= Hebei Pangzai =

Chinese internet personality

Liu Shichao (刘世超 (Liú Shìchāo)), popularly known as Hebei Pangzai (河北胖仔 (Héběi Pàngzǎi); lit. 'Hebei fatty' or 'Hebei fat guy'), is a Chinese Internet personality. After gaining a following inside China, Liu became popular abroad in late 2019 when Kuaishou videos showing his ability to rapidly consume large amounts of food and drink went viral on Twitter.

==Videos==
Liu registered on Kuaishou, a Chinese short video app and competitor to TikTok, in 2016, eventually focusing on videos of himself drinking and cooking. His video stunts typically involve outlandish drink portions and combinations, such as "beer, rice wine, spirits, a can of Red Bull, and an egg" mixed together and drunk within eight seconds. He reached over 470,000 followers on the app, earning up to 300 Renminbi per day through live broadcasts, before his account was shut down by Kuaishou for "unhealthy content."

In April 2018, the Cyberspace Administration of China, a regulatory body that oversees online censorship in the country, initiated a crackdown on content it considered vulgar or unhealthy. Kuaishou was a major target of the campaign and was temporarily pulled from mobile app stores. As a result, Liu's account was suspended for four months, most of his popular videos were deleted, and he lost over 100,000 followers.

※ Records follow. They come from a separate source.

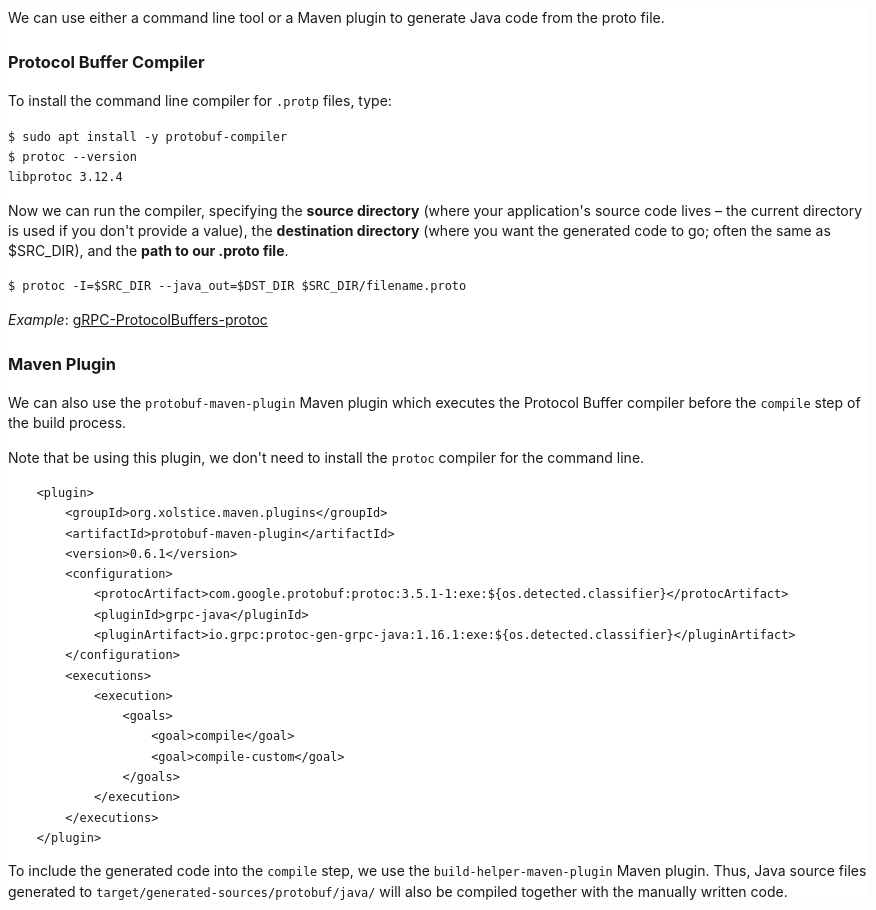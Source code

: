 We can use either a command line tool or a Maven plugin to generate Java code from the proto file.

### Protocol Buffer Compiler
To install the command line compiler for `.protp` files, type:
```
$ sudo apt install -y protobuf-compiler
$ protoc --version
libprotoc 3.12.4
```

Now we can run the compiler, specifying the **source directory** (where your application's source code lives – 
the current directory is used if you don't provide a value), the **destination directory** (where you want the 
generated code to go; often the same as $SRC_DIR), and the **path to our .proto file**. 
```
$ protoc -I=$SRC_DIR --java_out=$DST_DIR $SRC_DIR/filename.proto
```

_Example_: [gRPC-ProtocolBuffers-protoc](../gRPC-ProtocolBuffers-protoc)


### Maven Plugin 

We can also use the `protobuf-maven-plugin` Maven plugin which executes the Protocol Buffer compiler before the
`compile` step of the build process.

Note that be using this plugin, we don't need to install the `protoc` compiler for the command line.

```
    <plugin>
        <groupId>org.xolstice.maven.plugins</groupId>
        <artifactId>protobuf-maven-plugin</artifactId>
        <version>0.6.1</version>
        <configuration>
            <protocArtifact>com.google.protobuf:protoc:3.5.1-1:exe:${os.detected.classifier}</protocArtifact>
            <pluginId>grpc-java</pluginId>
            <pluginArtifact>io.grpc:protoc-gen-grpc-java:1.16.1:exe:${os.detected.classifier}</pluginArtifact>
        </configuration>
        <executions>
            <execution>
                <goals>
                    <goal>compile</goal>
                    <goal>compile-custom</goal>
                </goals>
            </execution>
        </executions>
    </plugin>
```

To include the generated code into  the `compile` step, we use the `build-helper-maven-plugin` Maven plugin.
Thus, Java source files generated to `target/generated-sources/protobuf/java/` will also be compiled together
with the manually written code.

In August 2019, an American uploaded some of Liu's videos on Twitter without Liu's knowledge. He subsequently decided to sign up for Twitter, obtaining over 70,000 followers in less than a month. He posted old content from Kuaishou of his drinking, and also started to focus more on videos portraying his everyday life.

== Personal life ==
Liu is from the village of Zhengyuansi (正元寺) in Baixiang County, Hebei, where he has worked odd jobs as a laborer and on his parents' farm. He has a middle school education and does not speak English; he communicates with international fans through translation apps or asks friends for help if needed. He once owned a restaurant called Pangzai's Hot Pot, but closed it down in 2016.

Liu has a wife and two children. His wife did not approve of his drinking at first, but later grew accustomed to it, saying his videos could help foreigners understand everyday life in China. Liu maintains that he only drinks "within the scope of [his] ability" for his videos.